“We all come from the sea, but we’re not all of the sea,” Gerard Butler intones in voiceover as the image of a teenage boy floating peacefully underwater ripples across the screen. “We children of the tides must return to it again and again.”
So right from that first shot, Chasing Mavericks seeks to imbue its extreme-sports story with a deep spiritual and philosophical significance.
Unfortunately for its ambition, too much of the film employs After School Special-style storytelling. Every emotion is spoken about, remarked upon, or gestured grandly. Every character choice is underlined, with exclamation points. Its messaging is in big, bold lettering: “Hey, kids, there’s always a path to your goals if you face your fears” and “Hey, kids, drugs and alcohol are for losers.”
Based on a true story, Chasing Mavericks depicts California teenager Jay Moriarty (Jonny Weston) as he trains to surf “mavericks,” gigantic waves (some as tall as five-story buildings) that were once thought to be a myth. He pesters his gruff-but-warm-hearted neighbor Frosty (the Scottish Butler, with an inconsistent American accent), an expert surfer who’s ridden mavericks for 20 years, to teach him all that he needs to know to not get killed in the attempt.
Jay has an unreliable, alcoholic single mother (Elisabeth Shue) and quickly latches on to Frosty as a surrogate father. Frosty has two children of his own but early scenes establish how he’s reluctant to get close to them. It’s his wife Brenda (Abigail Spencer) who pushes him to become the dad that Jay has never had.
Their training sessions take on a bit of a Mr. Miyagi-Karate Kid cast, as Frosty forces Jay to tackle assignments seemingly unrelated to surfing — like writing an essay about his greatest fears — in order to reach his goal. He’ll have to be able to hold his breath for more than four minutes, and to have strength enough to paddle a surfboard 36 miles from Santa Cruz across the bay to Monterey if he hopes to surf mavericks. Jay dutifully, and somewhat endearingly, draws a chart on a piece of poster-board to track his progress.

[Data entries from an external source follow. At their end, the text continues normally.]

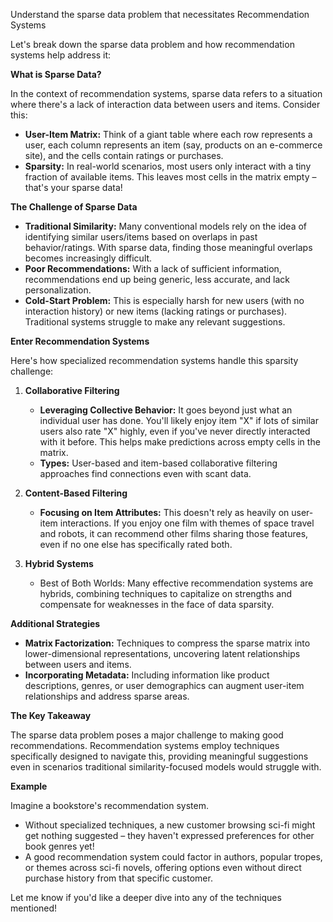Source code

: 
Understand the sparse data problem that necessitates Recommendation Systems

Let's break down the sparse data problem and how recommendation systems help address it:

**What is Sparse Data?**

In the context of recommendation systems, sparse data refers to a situation where there's a lack of interaction data between users and items. Consider this:

* **User-Item Matrix:** Think of a giant table where each row represents a user, each column represents an item (say, products on an e-commerce site), and the cells contain ratings or purchases.
* **Sparsity:** In real-world scenarios, most users only interact with a tiny fraction of available items.  This leaves most cells in the matrix empty – that's your sparse data!

**The Challenge of Sparse Data**

* **Traditional Similarity:** Many conventional models rely on the idea of identifying similar users/items based on overlaps in past behavior/ratings. With sparse data, finding those meaningful overlaps becomes increasingly difficult.
* **Poor Recommendations:** With a lack of sufficient information,  recommendations end up being generic, less accurate, and lack personalization.
* **Cold-Start Problem:** This is especially harsh for new users (with no interaction history) or new items (lacking ratings or purchases). Traditional systems struggle to make any relevant suggestions.

**Enter Recommendation Systems**

Here's how specialized recommendation systems handle this sparsity challenge:

1. **Collaborative Filtering**

   * **Leveraging Collective Behavior:**  It goes beyond  just what an individual user has done. You'll likely enjoy item "X"  if lots of  similar users also rate "X"  highly, even if you've never directly interacted with  it before. This helps make predictions across empty cells in the matrix.
   * **Types:** User-based and item-based collaborative filtering approaches  find connections even with scant data.

2. **Content-Based Filtering**

   * **Focusing on Item Attributes:** This doesn't  rely as heavily on user-item interactions. If you enjoy one film with themes of space travel and robots, it can recommend other films sharing those features, even if no one else has specifically rated both.

3. **Hybrid Systems**

   * Best of Both Worlds: Many effective recommendation systems are hybrids, combining techniques to capitalize on strengths and compensate for weaknesses in the face of data sparsity.

**Additional Strategies**

* **Matrix Factorization:** Techniques to compress the sparse matrix into lower-dimensional representations, uncovering latent relationships between users and items.
* **Incorporating Metadata:** Including information like product descriptions, genres, or user demographics can augment user-item relationships and address sparse areas.

**The Key Takeaway**

The sparse data problem poses a major challenge to making good recommendations. Recommendation systems employ techniques specifically designed to navigate this, providing meaningful suggestions even in scenarios traditional similarity-focused models would struggle with.

**Example**

Imagine a bookstore's recommendation system. 

* Without specialized techniques,  a new customer browsing sci-fi might get nothing suggested – they haven't expressed preferences for other book genres yet!
* A good recommendation system could  factor in authors, popular tropes, or themes across sci-fi novels, offering options even without direct purchase history from that specific customer.

Let me know if you'd like a deeper dive into any of the techniques mentioned! 
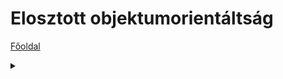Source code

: # Elosztott objektumorientáltság

[Főoldal](oop.md)
<details>
  <summary></summary>

[Fogalmak](terms.md)

[Minták](patterns.md)

[Elvek](principles.md)

[Heurisztikák](heuristics.md)

[Refaktorálás](refactoring.md)

[Clean-code](cleanCode.md)

[API tervezési elvek](APIDesign.md)

[Konkurens és párhuzamos minták](concurrentParalell.md)

[Immutable objektumorientáltság](immutable.md)

</details>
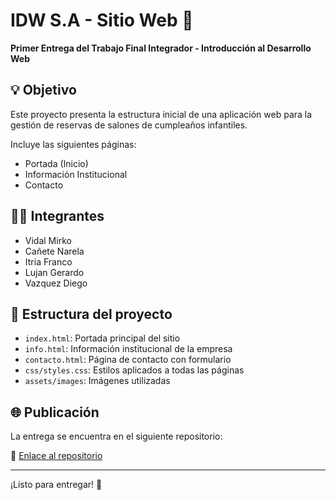 # IDW S.A - Sitio Web 🎉

**Primer Entrega del Trabajo Final Integrador - Introducción al Desarrollo Web**

## 💡 Objetivo

Este proyecto presenta la estructura inicial de una aplicación web para la gestión de reservas de salones de cumpleaños infantiles.

Incluye las siguientes páginas:

- Portada (Inicio)
- Información Institucional
- Contacto

## 🧑‍💻 Integrantes

- Vidal Mirko
- Cañete Narela
- Itria Franco
- Lujan Gerardo
- Vazquez Diego

## 📂 Estructura del proyecto

- `index.html`: Portada principal del sitio
- `info.html`: Información institucional de la empresa
- `contacto.html`: Página de contacto con formulario
- `css/styles.css`: Estilos aplicados a todas las páginas
- `assets/images`: Imágenes utilizadas

## 🌐 Publicación

La entrega se encuentra en el siguiente repositorio:

🔗 [Enlace al repositorio](https://github.com/usuario/repo-idw)

---

¡Listo para entregar! 🎯
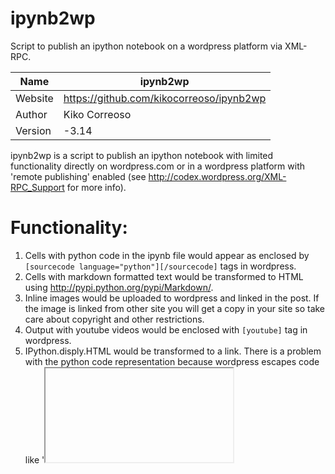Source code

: ipynb2wp
========

Script to publish an ipython notebook on a wordpress platform
via XML-RPC.

Name | ipynb2wp
---- | --------
Website | https://github.com/kikocorreoso/ipynb2wp
Author | Kiko Correoso
Version | -3.14

ipynb2wp is a script to publish an ipython notebook with limited
functionality directly on wordpress.com or in a wordpress platform
with 'remote publishing' enabled (see http://codex.wordpress.org/XML-RPC_Support
for more info).

Functionality:
==============

1. Cells with python code in the ipynb file would appear as enclosed by `[sourcecode language="python"][/sourcecode]` tags in wordpress.
2. Cells with markdown formatted text would be transformed to HTML using http://pypi.python.org/pypi/Markdown/.
3. Inline images would be uploaded to wordpress and linked in the post. If the image is linked from other site you will get a copy in your site so take care about copyright and other restrictions.
4. Output with youtube videos would be enclosed with `[youtube]` tag in wordpress.
5. IPython.disply.HTML would be transformed to a link. There is a problem with the python code representation because wordpress escapes code like '<iframe>'.
6. Whatever you want to add...

Requirements:
=============

* [Markdown package](http://pypi.python.org/pypi/Markdown/)

Warnings and future:
====================

This script is just a proof of concept so may evolve to a very different stage.

Usage
=====

Just customize this code in [ipynb2wp.py file](https://github.com/kikocorreoso/ipynb2wp/blob/master/ipynb2wp.py):

  #############################################################################
  ## User modifications defining the site where the ipynb should be published
  wp_url = "http://yourblog.wordpress.com/xmlrpc.php"
  wp_username = "wp-user"
  wp_password = "wp-password"
  notebook = '/path/to/your/file.ipynb'
  wp_blogid = ""
  post_language = "ES" ## "EN" for english and "ES" for spanish
  ## The category should exist in your wordpress
  categories = ["Recursos"]
  ## Tags for the post
  tags = [ "ipython", "XML-RPC", "prueba de concepto","ipynb", 'notebook']
  ## Boolean value, 0 == not published (draft) and 1 == published
  status_published = 0
  ## That's all
  #############################################################################

Examples
========

This [ipython notebook](http://nbviewer.ipython.org/4185988/) was published on 
[pybonacci blog](http://pybonacci.wordpress.com/2012/12/02/publicando-directamente-en-wordpress-com-con-python/) using this 
[script](https://github.com/kikocorreoso/ipynb2wp/blob/master/ipynb2wp.py).


Bug reporting
=============

Please refer to the `issue tracker`_ on GitHub.

.. _`issue tracker`: https://github.com/kikocorreoso/ipynb2wp/issues

License
=======

ipynb2wp is released under a 2-clause BSD license, hence allowing commercial use
of the library.

See also
========

* [Ipython site](http://ipython.org/).
* [Blogging with the ipython notebook by Fernando Pérez](http://blog.fperez.org/2012/09/blogging-with-ipython-notebook.html)
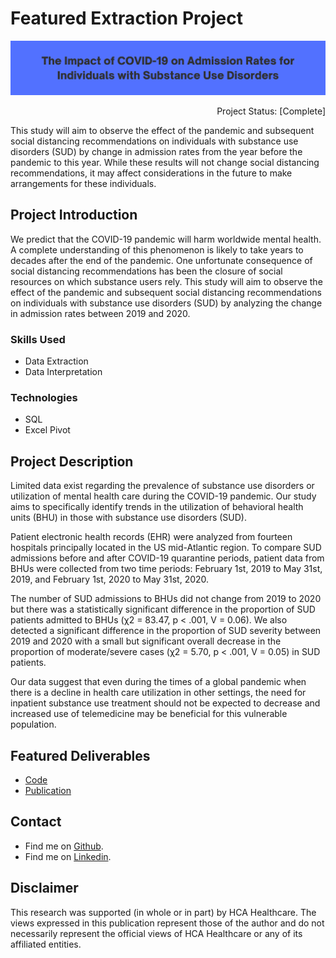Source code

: # Featured Extraction Project


<p align="center">
  <img src="/images/Substance Use Disorders Header.png?raw=true"/>
 </p>

<p align="right"> 
Project Status: [Complete]
 </p>
 
 
This study will aim to observe the effect of the pandemic and subsequent social distancing recommendations on individuals with substance use disorders (SUD) by change in admission rates from the year before the pandemic to this year. While these results will not change social distancing recommendations, it may affect considerations in the future to make arrangements for these individuals.




## Project Introduction
We predict that the COVID-19 pandemic will harm worldwide mental health. A complete understanding of this phenomenon is likely to take years to decades after the end of the pandemic. One unfortunate consequence of social distancing recommendations has been the closure of social resources on which substance users rely. This study will aim to observe the effect of the pandemic and subsequent social distancing recommendations on individuals with substance use disorders (SUD) by analyzing the change in admission rates between 2019 and 2020. 

### Skills Used
* Data Extraction
* Data Interpretation

### Technologies
* SQL
* Excel Pivot

## Project Description
Limited data exist regarding the prevalence of substance use disorders or utilization of mental health care during the COVID-19 pandemic. Our study aims to specifically identify trends in the utilization of behavioral health units (BHU) in those with substance use disorders (SUD).  

Patient electronic health records (EHR) were analyzed from fourteen hospitals principally located in the US mid-Atlantic region. To compare SUD admissions before and after COVID-19 quarantine periods, patient data from BHUs were collected from two time periods: February 1st, 2019 to May 31st, 2019, and February 1st, 2020 to May 31st, 2020. 

The number of SUD admissions to BHUs did not change from 2019 to 2020 but there was a statistically significant difference in the proportion of SUD patients admitted to BHUs (χ2 = 83.47, p < .001, V = 0.06). We also detected a significant difference in the proportion of SUD severity between 2019 and 2020 with a small but significant overall decrease in the proportion of moderate/severe cases (χ2 = 5.70, p < .001, V = 0.05) in SUD patients. 

Our data suggest that even during the times of a global pandemic when there is a decline in health care utilization in other settings, the need for inpatient substance use treatment should not be expected to decrease and increased use of telemedicine may be beneficial for this vulnerable population. 



## Featured Deliverables
* [Code](https://github.com/chelseamcqueen/Impact-of-COVID-19-on-admission-rates-for-individuals-with-substance-use-disorders/tree/main/McDonald%20SU%20Queries)
* [Publication](/pdf/SU_Publicaton.pdf)


## Contact
* Find me on [Github](https://github.com/chelseamcqueen).
* Find me on [Linkedin](https://www.linkedin.com/in/chelseamcqueen/).


## Disclaimer
This research was supported (in whole or in part) by HCA Healthcare. The views expressed in this publication represent those of the author and do not necessarily represent the official views of HCA Healthcare or any of its affiliated entities.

When it sticks to its straightforward surfing scenes, Chasing Mavericks is unremarkable but harmless enough. It’s in its other storylines, especially those that establish Jay as an outsider at school, that the movie is sometimes outright laughable. For instance, an early scene features Jay as an 8-year-old being menaced by a scowling bully of a kid wielding an aluminum baseball bat. A few minutes later, when the movie suddenly jumps forward seven years, that bully is still hanging around the same spot, holding the same bat, spouting the same odd insulting nickname at Jay, “Little Trash.” Jay’s crush on the popular, older girl next door (Leven Rambin) and his falling out with his friend (Devin Crittenden) who’s getting involved with drugs are treated with the same level of subtlety.
I’d like to say the surf scenes are so impressive that they make up for the rest of the nonsense, but even those underwhelm. In a few it seemed obvious that Gerard Butler’s face had been superimposed onto an actual surfer’s body via special effects, and it ruined the moment entirely.
By the time Jay finally paddled towards that terrifyingly monstrous wave, I was too aware of the movie’s fakery to fear for his life.